_Your assignment_
All records given below must be printed word for word.

Dataset excerpts:
━━━━
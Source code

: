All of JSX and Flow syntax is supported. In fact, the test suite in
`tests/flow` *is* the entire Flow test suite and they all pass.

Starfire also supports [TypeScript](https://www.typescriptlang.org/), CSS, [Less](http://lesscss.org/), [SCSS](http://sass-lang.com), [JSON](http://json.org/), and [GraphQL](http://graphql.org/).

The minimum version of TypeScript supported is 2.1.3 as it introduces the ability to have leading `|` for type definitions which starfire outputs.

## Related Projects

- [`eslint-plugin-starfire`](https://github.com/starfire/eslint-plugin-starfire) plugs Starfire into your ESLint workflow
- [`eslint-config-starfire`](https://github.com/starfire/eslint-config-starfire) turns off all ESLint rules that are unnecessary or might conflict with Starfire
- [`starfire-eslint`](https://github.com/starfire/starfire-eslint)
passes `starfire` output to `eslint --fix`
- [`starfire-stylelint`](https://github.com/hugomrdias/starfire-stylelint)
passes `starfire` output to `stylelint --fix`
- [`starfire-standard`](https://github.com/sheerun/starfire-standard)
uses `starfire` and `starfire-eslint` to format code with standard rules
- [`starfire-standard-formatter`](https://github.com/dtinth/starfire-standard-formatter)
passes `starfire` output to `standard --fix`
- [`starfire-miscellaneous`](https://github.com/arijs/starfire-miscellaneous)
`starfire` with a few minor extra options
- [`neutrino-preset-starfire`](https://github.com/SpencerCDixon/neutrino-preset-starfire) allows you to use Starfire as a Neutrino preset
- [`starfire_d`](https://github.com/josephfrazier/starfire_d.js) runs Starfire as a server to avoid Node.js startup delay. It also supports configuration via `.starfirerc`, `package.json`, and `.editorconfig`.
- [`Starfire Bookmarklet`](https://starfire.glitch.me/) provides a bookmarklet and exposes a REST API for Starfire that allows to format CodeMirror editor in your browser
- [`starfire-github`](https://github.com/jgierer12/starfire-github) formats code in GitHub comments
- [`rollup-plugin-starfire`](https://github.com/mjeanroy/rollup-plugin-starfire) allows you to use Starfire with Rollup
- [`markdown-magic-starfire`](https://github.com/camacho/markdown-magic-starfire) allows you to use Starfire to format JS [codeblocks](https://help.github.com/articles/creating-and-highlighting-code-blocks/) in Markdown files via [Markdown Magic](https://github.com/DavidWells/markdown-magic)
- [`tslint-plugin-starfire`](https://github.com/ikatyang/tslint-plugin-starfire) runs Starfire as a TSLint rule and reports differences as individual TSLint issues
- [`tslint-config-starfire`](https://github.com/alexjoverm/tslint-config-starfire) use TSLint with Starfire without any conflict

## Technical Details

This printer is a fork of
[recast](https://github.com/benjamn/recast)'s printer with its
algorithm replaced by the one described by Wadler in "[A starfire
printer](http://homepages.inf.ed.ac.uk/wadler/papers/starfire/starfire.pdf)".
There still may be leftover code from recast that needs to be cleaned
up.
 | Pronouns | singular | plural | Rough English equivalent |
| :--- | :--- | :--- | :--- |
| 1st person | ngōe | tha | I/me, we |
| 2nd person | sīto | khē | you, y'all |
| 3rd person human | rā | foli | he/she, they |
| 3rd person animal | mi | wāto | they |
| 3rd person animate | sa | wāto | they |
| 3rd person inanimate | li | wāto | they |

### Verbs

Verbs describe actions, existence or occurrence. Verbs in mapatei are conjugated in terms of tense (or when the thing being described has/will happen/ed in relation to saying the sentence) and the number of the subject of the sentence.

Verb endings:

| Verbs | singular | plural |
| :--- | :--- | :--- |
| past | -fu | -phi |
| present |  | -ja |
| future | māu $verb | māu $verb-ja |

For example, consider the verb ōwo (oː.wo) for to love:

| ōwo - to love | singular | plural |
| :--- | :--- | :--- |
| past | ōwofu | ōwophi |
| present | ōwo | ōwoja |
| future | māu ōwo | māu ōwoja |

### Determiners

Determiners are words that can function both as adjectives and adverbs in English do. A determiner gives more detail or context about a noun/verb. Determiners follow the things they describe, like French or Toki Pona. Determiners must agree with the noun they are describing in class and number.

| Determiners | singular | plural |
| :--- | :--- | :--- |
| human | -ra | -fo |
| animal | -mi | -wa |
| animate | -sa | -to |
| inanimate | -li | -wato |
━━━━
_Result of this exercise_
Source code

:All of JSX and Flow syntax is supported. In fact, the test suite in
`tests/flow` *is* the entire Flow test suite and they all pass.

Starfire also supports [TypeScript](https://www.typescriptlang.org/), CSS, [Less](http://lesscss.org/), [SCSS](http://sass-lang.com), [JSON](http://json.org/), and [GraphQL](http://graphql.org/).

The minimum version of TypeScript supported is 2.1.3 as it introduces the ability to have leading `|` for type definitions which starfire outputs.

## Related Projects

- [`eslint-plugin-starfire`](https://github.com/starfire/eslint-plugin-starfire) plugs Starfire into your ESLint workflow
- [`eslint-config-starfire`](https://github.com/starfire/eslint-config-starfire) turns off all ESLint rules that are unnecessary or might conflict with Starfire
- [`starfire-eslint`](https://github.com/starfire/starfire-eslint)
passes `starfire` output to `eslint --fix`
- [`starfire-stylelint`](https://github.com/hugomrdias/starfire-stylelint)
passes `starfire` output to `stylelint --fix`
- [`starfire-standard`](https://github.com/sheerun/starfire-standard)
uses `starfire` and `starfire-eslint` to format code with standard rules
- [`starfire-standard-formatter`](https://github.com/dtinth/starfire-standard-formatter)
passes `starfire` output to `standard --fix`
- [`starfire-miscellaneous`](https://github.com/arijs/starfire-miscellaneous)
`starfire` with a few minor extra options
- [`neutrino-preset-starfire`](https://github.com/SpencerCDixon/neutrino-preset-starfire) allows you to use Starfire as a Neutrino preset
- [`starfire_d`](https://github.com/josephfrazier/starfire_d.js) runs Starfire as a server to avoid Node.js startup delay. It also supports configuration via `.starfirerc`, `package.json`, and `.editorconfig`.
- [`Starfire Bookmarklet`](https://starfire.glitch.me/) provides a bookmarklet and exposes a REST API for Starfire that allows to format CodeMirror editor in your browser
- [`starfire-github`](https://github.com/jgierer12/starfire-github) formats code in GitHub comments
- [`rollup-plugin-starfire`](https://github.com/mjeanroy/rollup-plugin-starfire) allows you to use Starfire with Rollup
- [`markdown-magic-starfire`](https://github.com/camacho/markdown-magic-starfire) allows you to use Starfire to format JS [codeblocks](https://help.github.com/articles/creating-and-highlighting-code-blocks/) in Markdown files via [Markdown Magic](https://github.com/DavidWells/markdown-magic)
- [`tslint-plugin-starfire`](https://github.com/ikatyang/tslint-plugin-starfire) runs Starfire as a TSLint rule and reports differences as individual TSLint issues
- [`tslint-config-starfire`](https://github.com/alexjoverm/tslint-config-starfire) use TSLint with Starfire without any conflict

## Technical Details

This printer is a fork of
[recast](https://github.com/benjamn/recast)'s printer with its
algorithm replaced by the one described by Wadler in "[A starfire
printer](http://homepages.inf.ed.ac.uk/wadler/papers/starfire/starfire.pdf)".
There still may be leftover code from recast that needs to be cleaned
up.
 | Pronouns | singular | plural | Rough English equivalent |
| :--- | :--- | :--- | :--- |
| 1st person | ngōe | tha | I/me, we |
| 2nd person | sīto | khē | you, y'all |
| 3rd person human | rā | foli | he/she, they |
| 3rd person animal | mi | wāto | they |
| 3rd person animate | sa | wāto | they |
| 3rd person inanimate | li | wāto | they |

### Verbs

Verbs describe actions, existence or occurrence. Verbs in mapatei are conjugated in terms of tense (or when the thing being described has/will happen/ed in relation to saying the sentence) and the number of the subject of the sentence.

Verb endings:

| Verbs | singular | plural |
| :--- | :--- | :--- |
| past | -fu | -phi |
| present |  | -ja |
| future | māu $verb | māu $verb-ja |

For example, consider the verb ōwo (oː.wo) for to love:

| ōwo - to love | singular | plural |
| :--- | :--- | :--- |
| past | ōwofu | ōwophi |
| present | ōwo | ōwoja |
| future | māu ōwo | māu ōwoja |

### Determiners

Determiners are words that can function both as adjectives and adverbs in English do. A determiner gives more detail or context about a noun/verb. Determiners follow the things they describe, like French or Toki Pona. Determiners must agree with the noun they are describing in class and number.

| Determiners | singular | plural |
| :--- | :--- | :--- |
| human | -ra | -fo |
| animal | -mi | -wa |
| animate | -sa | -to |
| inanimate | -li | -wato |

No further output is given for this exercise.